A Parallel Document Engine Built on Top of a Cluster of Databases - Design, Implementation, and Experiences
|Title||A Parallel Document Engine Built on Top of a Cluster of Databases - Design, Implementation, and Experiences|
|Author(s)||T. Grabs, K. Böhm, H.-J. Schek|
|Organization||Department of Computer Science, ETH Zurich|
AbstractWe report on the implementation and evaluation of a document engine that supports many parallel search and concurrent insertion requests efficiently and that is scalable to growing numbers of such requests. We use a cluster of commodity database systems in a shared nothing architecture. We deploy previous results on multi-level transactions and decompose a service request into short parallel database transactions. A coordinator, implemented as an extension of a transaction processing monitor, routes the short transactions to the appropriate database system in the cluster, depending on the data distribution that we have chosen. We have paid much attention to the design and implementation of the coordinator to avoid that it becomes a bottleneck. That means that we implemented auxiliary functionality such as term extraction as services and distribute them over the cluster.
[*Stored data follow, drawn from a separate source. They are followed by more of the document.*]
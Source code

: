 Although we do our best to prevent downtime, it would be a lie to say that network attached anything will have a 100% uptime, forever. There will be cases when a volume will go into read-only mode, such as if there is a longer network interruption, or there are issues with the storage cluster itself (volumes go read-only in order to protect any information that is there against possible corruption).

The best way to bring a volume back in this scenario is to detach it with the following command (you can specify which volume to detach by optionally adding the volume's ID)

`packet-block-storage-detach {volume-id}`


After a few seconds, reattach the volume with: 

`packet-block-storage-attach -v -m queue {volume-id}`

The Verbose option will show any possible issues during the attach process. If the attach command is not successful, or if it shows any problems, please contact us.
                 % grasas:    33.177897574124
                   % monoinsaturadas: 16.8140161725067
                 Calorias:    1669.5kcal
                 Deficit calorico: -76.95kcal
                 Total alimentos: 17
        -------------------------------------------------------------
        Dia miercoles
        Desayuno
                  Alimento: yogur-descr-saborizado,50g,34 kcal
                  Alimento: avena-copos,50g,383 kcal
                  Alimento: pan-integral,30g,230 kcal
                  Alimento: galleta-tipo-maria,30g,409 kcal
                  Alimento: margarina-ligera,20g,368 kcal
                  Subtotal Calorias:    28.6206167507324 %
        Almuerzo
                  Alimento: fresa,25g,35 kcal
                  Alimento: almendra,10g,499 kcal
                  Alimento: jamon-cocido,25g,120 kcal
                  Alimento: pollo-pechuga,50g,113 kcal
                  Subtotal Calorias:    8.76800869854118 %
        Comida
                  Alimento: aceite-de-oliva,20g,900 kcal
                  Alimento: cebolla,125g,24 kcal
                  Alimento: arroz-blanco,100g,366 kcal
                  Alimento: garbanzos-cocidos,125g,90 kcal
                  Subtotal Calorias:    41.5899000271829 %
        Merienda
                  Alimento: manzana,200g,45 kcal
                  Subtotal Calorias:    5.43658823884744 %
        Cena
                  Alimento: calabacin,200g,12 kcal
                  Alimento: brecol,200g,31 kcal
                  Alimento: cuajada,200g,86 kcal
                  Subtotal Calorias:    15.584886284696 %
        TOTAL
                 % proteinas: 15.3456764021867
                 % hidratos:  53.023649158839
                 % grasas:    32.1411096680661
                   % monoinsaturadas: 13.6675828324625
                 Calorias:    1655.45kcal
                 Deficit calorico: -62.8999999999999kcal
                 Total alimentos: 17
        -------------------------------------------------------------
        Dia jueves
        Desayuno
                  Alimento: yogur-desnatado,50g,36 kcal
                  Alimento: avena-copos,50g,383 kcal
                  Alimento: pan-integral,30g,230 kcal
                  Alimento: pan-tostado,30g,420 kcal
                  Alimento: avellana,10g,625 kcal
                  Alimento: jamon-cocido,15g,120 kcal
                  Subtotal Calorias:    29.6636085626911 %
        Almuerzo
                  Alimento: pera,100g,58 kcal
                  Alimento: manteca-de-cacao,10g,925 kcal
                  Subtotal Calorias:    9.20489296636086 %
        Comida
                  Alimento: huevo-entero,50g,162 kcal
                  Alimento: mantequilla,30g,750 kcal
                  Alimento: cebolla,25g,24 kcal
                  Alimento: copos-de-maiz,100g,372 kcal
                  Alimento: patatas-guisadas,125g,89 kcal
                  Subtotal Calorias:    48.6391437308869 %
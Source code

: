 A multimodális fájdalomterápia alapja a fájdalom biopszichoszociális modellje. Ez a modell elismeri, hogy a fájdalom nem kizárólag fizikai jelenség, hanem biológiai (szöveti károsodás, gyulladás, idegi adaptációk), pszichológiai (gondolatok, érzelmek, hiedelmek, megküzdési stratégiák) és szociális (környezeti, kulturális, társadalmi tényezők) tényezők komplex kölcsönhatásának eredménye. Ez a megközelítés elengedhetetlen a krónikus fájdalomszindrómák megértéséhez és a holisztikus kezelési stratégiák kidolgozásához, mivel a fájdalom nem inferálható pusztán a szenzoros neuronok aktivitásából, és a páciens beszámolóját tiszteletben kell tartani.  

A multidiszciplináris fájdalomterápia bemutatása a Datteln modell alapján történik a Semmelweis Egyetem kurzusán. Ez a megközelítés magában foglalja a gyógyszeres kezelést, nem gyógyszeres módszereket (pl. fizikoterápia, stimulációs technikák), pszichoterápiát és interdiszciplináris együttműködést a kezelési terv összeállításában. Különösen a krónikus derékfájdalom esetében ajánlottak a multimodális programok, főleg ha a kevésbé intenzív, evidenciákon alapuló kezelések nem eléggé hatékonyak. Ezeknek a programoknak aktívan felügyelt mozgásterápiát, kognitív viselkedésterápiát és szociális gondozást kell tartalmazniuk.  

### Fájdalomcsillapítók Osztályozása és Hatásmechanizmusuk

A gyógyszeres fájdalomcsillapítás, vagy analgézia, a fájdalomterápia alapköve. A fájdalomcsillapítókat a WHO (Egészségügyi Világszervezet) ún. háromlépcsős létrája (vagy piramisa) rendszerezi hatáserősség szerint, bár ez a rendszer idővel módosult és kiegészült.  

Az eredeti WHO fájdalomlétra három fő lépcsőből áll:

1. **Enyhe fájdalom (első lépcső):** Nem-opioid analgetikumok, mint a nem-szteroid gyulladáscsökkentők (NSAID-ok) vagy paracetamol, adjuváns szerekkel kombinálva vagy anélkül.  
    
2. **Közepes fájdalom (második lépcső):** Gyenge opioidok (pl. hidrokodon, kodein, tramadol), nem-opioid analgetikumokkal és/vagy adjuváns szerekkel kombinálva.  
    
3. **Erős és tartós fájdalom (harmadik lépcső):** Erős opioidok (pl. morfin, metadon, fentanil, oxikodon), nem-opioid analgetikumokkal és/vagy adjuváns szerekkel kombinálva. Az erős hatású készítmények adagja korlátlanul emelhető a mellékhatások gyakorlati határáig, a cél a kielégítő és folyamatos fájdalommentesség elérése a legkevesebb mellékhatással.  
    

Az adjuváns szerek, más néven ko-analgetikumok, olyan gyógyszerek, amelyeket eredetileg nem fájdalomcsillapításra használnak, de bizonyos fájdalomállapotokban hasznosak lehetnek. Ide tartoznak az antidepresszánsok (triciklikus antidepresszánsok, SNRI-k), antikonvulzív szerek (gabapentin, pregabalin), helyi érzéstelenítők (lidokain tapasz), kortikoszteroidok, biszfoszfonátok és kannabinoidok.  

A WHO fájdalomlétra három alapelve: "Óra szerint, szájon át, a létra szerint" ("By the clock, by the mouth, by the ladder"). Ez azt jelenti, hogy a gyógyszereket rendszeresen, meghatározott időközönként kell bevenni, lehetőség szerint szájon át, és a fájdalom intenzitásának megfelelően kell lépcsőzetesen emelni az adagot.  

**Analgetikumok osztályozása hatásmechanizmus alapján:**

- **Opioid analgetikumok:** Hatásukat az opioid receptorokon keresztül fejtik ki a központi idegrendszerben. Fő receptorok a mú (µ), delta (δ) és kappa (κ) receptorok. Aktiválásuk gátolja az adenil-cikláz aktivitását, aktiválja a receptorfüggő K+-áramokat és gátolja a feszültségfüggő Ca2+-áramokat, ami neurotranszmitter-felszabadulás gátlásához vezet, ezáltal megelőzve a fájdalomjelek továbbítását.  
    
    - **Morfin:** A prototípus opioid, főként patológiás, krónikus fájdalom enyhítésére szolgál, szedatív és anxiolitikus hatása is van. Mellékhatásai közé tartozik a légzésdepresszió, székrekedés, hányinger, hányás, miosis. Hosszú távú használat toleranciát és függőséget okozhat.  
Extensive experiments show the following: (1) A relatively small number of components already suffices to cope with high workloads. (2) The coordinator of the database cluster has minimal impact on CPU resource consumption and on response times. E.g., the response time overhead of the coordinator is in the order of milliseconds while the response time for retrieval and insertions remains within seconds even with 100 parallel search or insertion streams. This is rather unexpected since the coordinator performs signature-based predicate locking and writes additional logging information. We conclude that a database cluster with a coordinator on top is a good scalable infrastructure for complex application services.